With just hours to go there seems little sign that opponents within her party – let alone her parliamentary foes – will swing behind the deal hammered out with Brussels when they enter the voting lobbies.
Environment Secretary Michael Gove would not predict a win for Mrs May, telling BBC Radio 4’s Today programme that he did not know how the vote would go.
He reiterated the warning made by several ministers that remaining in the EU was worse than leaving without a deal and suggesting there were “people in the House of Commons and outside who have never made their peace with this decision” to leave.
He also defended the Northern Ireland border backstop, the most divisive part of the deal, saying it was “deeply uncomfortable for the EU”.

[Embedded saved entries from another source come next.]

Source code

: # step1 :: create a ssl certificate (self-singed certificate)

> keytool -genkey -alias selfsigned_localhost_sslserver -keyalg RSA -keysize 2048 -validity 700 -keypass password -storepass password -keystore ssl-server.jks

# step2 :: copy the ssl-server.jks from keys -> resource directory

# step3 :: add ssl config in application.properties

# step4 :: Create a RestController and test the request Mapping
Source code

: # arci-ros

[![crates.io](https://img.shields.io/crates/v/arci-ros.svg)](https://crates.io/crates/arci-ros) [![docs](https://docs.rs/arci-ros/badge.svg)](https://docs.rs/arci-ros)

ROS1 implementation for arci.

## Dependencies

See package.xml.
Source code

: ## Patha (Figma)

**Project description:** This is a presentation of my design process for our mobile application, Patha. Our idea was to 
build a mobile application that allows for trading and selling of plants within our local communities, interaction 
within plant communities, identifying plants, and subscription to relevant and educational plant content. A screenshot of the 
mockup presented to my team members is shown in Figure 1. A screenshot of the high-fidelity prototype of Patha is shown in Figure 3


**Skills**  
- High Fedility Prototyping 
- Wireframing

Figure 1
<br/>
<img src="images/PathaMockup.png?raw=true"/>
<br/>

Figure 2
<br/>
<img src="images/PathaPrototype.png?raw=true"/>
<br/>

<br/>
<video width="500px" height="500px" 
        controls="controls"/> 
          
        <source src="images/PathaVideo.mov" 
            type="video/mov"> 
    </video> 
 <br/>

He continued: “If it is a trap for anyone, it’s a trap for the EU. Why? Because the European Union said at the very beginning of this process that there would be no cherry-picking, the four freedoms of the single market were indivisible.

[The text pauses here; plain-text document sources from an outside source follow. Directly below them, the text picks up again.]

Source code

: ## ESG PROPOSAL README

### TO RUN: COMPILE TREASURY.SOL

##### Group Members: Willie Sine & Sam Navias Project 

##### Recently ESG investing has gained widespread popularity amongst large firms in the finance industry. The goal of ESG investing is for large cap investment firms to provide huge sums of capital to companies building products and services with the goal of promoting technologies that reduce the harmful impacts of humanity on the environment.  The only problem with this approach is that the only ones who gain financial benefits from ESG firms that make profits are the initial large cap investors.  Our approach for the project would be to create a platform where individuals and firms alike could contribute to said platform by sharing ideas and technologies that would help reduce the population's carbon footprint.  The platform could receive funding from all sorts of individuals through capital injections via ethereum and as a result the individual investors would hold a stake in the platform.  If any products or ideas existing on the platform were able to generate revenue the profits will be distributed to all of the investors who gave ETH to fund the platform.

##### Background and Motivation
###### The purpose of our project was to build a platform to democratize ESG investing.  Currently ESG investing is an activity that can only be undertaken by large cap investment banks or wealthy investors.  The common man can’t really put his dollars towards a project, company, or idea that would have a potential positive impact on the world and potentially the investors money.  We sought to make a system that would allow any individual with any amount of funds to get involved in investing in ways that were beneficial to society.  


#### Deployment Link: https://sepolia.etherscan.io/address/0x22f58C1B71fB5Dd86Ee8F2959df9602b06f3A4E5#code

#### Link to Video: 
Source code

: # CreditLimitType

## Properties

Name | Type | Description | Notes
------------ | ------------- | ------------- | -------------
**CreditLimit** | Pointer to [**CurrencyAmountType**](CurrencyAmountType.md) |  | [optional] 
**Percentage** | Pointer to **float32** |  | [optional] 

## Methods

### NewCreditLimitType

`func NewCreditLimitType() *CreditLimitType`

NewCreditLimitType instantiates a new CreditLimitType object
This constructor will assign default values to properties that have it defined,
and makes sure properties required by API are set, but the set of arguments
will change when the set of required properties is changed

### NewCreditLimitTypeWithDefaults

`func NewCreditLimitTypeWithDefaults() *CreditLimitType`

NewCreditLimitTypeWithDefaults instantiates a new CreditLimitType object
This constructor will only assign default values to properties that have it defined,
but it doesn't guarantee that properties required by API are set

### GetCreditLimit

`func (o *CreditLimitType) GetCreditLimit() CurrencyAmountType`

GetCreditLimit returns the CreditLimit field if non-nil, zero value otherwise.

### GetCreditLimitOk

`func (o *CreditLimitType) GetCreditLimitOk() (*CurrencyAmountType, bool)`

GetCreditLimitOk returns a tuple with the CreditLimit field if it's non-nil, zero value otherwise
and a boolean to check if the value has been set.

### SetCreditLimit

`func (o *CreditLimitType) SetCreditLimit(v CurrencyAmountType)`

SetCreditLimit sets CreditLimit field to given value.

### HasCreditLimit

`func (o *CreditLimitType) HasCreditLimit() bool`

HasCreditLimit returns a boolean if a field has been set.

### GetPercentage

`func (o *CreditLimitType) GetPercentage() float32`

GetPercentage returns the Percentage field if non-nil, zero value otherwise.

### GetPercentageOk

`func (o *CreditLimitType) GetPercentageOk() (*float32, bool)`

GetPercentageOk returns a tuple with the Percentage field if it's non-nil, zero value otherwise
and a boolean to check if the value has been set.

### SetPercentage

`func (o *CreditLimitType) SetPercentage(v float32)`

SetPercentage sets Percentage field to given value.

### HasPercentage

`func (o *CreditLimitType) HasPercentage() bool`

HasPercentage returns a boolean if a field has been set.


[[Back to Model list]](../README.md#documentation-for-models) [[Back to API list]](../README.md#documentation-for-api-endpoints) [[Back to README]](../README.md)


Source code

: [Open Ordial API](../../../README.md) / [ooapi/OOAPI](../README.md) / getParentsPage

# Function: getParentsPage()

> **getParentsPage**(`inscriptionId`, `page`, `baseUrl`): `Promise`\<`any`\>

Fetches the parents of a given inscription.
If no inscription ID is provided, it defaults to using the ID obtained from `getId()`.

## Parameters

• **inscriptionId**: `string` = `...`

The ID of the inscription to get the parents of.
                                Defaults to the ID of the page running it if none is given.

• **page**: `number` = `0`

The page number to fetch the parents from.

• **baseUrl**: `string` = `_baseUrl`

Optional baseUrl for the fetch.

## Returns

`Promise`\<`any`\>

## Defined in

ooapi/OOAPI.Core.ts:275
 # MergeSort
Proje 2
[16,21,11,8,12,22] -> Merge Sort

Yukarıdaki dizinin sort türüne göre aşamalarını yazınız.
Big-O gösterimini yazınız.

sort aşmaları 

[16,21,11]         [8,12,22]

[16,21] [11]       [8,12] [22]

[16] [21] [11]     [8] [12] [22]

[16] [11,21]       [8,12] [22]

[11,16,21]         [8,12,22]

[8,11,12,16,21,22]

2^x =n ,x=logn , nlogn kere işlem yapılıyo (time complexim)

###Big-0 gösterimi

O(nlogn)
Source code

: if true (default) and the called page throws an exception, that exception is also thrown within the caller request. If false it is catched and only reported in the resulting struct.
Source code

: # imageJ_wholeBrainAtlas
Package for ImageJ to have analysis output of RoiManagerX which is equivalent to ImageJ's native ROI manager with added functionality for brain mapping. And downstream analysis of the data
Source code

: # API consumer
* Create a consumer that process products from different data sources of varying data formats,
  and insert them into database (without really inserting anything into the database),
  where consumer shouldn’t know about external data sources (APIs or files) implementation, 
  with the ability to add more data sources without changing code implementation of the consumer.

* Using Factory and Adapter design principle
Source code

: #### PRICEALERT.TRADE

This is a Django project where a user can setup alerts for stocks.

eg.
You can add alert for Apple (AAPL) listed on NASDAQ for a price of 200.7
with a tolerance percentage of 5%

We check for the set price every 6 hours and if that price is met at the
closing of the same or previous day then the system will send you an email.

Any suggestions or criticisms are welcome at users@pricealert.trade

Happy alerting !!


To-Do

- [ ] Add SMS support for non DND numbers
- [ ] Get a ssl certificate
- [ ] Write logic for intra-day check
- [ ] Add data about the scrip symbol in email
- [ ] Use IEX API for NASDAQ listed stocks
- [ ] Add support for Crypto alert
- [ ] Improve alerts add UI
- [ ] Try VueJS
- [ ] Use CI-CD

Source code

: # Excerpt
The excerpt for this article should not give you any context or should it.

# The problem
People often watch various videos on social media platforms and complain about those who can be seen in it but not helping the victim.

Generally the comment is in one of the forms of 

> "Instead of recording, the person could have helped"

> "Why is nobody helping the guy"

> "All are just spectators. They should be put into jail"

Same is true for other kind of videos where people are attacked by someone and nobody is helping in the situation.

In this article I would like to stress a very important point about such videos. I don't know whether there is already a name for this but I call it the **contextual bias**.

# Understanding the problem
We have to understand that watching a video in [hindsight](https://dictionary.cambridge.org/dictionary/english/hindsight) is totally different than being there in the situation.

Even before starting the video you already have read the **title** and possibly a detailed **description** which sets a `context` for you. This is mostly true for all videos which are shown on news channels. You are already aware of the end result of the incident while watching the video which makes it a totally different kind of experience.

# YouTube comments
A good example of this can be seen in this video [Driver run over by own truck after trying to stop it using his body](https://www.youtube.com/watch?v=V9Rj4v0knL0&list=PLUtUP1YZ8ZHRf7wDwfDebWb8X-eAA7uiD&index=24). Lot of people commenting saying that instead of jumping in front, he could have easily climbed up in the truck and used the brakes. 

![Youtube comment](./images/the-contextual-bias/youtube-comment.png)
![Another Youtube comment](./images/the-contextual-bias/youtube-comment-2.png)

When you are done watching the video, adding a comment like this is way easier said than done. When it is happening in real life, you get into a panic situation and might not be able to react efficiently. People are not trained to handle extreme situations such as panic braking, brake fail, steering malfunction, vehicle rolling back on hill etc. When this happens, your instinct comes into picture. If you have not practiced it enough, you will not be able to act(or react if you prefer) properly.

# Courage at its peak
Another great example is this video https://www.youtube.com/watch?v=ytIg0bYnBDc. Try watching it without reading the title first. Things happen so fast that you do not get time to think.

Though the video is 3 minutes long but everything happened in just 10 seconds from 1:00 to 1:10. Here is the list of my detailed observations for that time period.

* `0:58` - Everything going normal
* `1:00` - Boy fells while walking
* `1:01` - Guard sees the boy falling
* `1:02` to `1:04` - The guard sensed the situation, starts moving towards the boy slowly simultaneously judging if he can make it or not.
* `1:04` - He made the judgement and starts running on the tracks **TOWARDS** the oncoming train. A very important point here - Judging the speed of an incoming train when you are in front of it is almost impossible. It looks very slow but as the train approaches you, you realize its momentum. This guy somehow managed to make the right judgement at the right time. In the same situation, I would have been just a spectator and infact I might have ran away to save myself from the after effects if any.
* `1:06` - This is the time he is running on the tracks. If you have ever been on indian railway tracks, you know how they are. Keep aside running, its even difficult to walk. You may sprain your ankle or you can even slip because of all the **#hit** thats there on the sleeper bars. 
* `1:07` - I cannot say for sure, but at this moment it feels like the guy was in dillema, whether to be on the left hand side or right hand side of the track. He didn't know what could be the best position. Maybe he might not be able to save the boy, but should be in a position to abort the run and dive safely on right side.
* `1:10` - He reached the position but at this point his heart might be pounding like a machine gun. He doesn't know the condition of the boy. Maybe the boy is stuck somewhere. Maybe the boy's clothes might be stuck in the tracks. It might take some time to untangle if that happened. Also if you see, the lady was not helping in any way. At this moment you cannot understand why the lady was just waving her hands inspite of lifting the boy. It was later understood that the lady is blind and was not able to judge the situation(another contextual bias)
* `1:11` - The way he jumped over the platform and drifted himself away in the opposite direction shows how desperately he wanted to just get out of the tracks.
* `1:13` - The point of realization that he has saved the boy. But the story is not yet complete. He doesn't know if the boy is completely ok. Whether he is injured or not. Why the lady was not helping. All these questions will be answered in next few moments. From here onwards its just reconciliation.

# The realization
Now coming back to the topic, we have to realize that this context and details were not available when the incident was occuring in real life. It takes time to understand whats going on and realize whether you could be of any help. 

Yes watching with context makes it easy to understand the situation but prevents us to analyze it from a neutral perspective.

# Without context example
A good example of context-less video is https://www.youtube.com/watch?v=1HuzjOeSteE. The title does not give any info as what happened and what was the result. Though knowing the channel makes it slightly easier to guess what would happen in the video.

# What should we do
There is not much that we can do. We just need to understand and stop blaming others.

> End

“But we have picked a whole bowl of glistening cherries, we have free access to the European market with no tariffs and no quotas but at the same time we say that European citizens have no freedom of movement.”

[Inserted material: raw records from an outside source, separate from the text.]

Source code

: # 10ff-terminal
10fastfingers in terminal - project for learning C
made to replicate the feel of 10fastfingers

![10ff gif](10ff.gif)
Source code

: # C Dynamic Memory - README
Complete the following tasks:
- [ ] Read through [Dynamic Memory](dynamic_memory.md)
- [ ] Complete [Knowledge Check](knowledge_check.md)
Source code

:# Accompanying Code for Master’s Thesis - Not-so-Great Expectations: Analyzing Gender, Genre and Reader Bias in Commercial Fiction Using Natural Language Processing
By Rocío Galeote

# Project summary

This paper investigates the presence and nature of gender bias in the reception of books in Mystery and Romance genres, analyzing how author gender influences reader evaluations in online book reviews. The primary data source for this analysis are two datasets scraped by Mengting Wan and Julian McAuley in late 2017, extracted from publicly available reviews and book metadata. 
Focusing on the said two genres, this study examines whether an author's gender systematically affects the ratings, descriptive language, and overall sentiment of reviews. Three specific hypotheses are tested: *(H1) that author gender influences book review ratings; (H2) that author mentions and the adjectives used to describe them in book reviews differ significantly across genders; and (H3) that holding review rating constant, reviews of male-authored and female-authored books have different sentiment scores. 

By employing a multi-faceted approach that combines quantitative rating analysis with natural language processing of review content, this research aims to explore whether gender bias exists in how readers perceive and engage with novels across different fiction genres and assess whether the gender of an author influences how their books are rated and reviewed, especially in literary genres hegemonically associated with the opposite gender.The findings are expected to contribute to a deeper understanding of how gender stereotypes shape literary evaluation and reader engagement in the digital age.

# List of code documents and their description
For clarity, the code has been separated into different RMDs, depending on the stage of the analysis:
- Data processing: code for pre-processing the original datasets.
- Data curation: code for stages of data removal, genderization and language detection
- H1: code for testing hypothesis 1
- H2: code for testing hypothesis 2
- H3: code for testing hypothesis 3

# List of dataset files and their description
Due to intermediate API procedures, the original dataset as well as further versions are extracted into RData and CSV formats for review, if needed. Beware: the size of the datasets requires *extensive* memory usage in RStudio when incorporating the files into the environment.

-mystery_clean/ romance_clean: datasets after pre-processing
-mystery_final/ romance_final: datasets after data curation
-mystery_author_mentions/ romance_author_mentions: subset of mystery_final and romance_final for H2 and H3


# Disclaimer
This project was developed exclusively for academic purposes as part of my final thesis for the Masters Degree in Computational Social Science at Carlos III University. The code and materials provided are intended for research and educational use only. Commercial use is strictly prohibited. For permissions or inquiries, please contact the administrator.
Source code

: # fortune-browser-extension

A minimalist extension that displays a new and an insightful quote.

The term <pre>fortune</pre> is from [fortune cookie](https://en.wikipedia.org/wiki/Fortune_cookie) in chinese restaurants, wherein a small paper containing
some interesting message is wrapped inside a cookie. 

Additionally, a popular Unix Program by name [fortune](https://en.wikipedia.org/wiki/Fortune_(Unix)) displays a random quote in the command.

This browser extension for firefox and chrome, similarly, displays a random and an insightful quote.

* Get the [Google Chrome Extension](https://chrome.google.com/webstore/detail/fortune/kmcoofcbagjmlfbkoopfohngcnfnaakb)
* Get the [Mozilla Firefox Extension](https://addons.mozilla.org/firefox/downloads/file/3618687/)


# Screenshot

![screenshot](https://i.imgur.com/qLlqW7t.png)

The Prime Minister has insisted she is focused on winning the vote – telling Conservative rebels on Monday evening that they risked handing the keys of No 10 to Labour leader Jeremy Corbyn.
However the Daily Telegraph quoted one Cabinet source as saying it would be “hard for her to carry on” if she lost by more than 100 votes.
The deal suffered its first official parliamentary defeat in the House of Lords on Monday night as peers voted by 321 votes to 152 – a majority of 169 – to reject it.
Mr Corbyn indicated he was finally ready to table a vote of no-confidence in the Government if it loses in the Commons.
“Don’t be concerned, it’s coming soon,” he told a meeting of the Parliamentary Labour Party.
Shadow Brexit secretary Sir Keir Starmer offered no more clarity on Tuesday morning, telling Today: “The timing will be down to Jeremy Corbyn but he has already indicated that it will be soon.”
It would appear unlikely that Labour can muster enough votes to force a general election, with both Tory rebels and the DUP indicating they would continue to back the Government in a confidence vote.
However Downing Street has given little indication as to how the Prime Minister intends to proceed if she is defeated.
The British people are ready for us to move beyond division and come together. pic.twitter.com/WfIqHPoARW
— Theresa May (@theresa_may) January 14, 2019
Under the terms of an amendment passed last week, she must table a motion on her Plan B by Monday – although in practice she is unlikely to want to wait that long.
Some reports have suggested she could fly to Brussels – possibly as early as Wednesday – in an attempt to obtain further concessions on the crucial issue of the backstop.
But that could prove problematic if she has suffered a massive defeat, with EU leaders reluctant to give ground if they believe it is simply impossible for her to get the deal through the Commons.
Alternatively, she could opt to bring back the deal to the House for a second – or possibly even a third – time in an attempt to wear down the opposition.
Some MPs claimed to have detected some movement towards her position after she addressed a private meeting of Conservatives MPs at Westminster on Monday evening.
So far, however, the numbers contemplating backing the deal would appear to fall far short of what is needed to affect the final outcome.
Dominic Raab said Brexiteers like him could back a deal if aspects such as the backstop were dealt with.
The former Brexit secretary told Today: “I made clear when I resigned that there were three aspects that needed to be addressed.
“The backstop is clearly one of them and I want to see very clearly the Withdrawal Agreement linked to a best-in-class free trade agreement.
“If we could do those two things, someone like me would say that, actually, we could vote for it.”
Mrs May will make her final appeal when she winds up five days of debate in the Commons before MPs head to the division lobbies.
Voting is due to begin at 7pm and could continue for around two hours, depending on how many amendments Speaker John Bercow calls before the final meaningful vote on the deal.
Labour MP Hilary Benn has pulled his amendment to the Government’s Withdrawal Agreement motion which would have rejected both the PM’s deal and leaving the EU with no deal.
Mr Benn, who is chairman of the Commons Exiting the European Union Committee, had Tory support for his proposal but tweeted that he had decided to act because “it’s vital that we now get the clearest expression of view from the House on the Government’s deal”.